• [RECORDED DATA]
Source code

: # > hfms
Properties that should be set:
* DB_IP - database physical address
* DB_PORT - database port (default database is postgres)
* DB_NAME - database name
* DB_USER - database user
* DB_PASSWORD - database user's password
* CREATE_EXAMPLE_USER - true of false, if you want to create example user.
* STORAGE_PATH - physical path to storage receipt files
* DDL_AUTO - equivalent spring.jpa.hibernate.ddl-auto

• [BRIEF] Retype all of the lines shown above, keeping each one exact.

• [RESULT FOR THIS TASK]
Source code

: # > hfms
Properties that should be set:
* DB_IP - database physical address
* DB_PORT - database port (default database is postgres)
* DB_NAME - database name
* DB_USER - database user
* DB_PASSWORD - database user's password
* CREATE_EXAMPLE_USER - true of false, if you want to create example user.
* STORAGE_PATH - physical path to storage receipt files
* DDL_AUTO - equivalent spring.jpa.hibernate.ddl-auto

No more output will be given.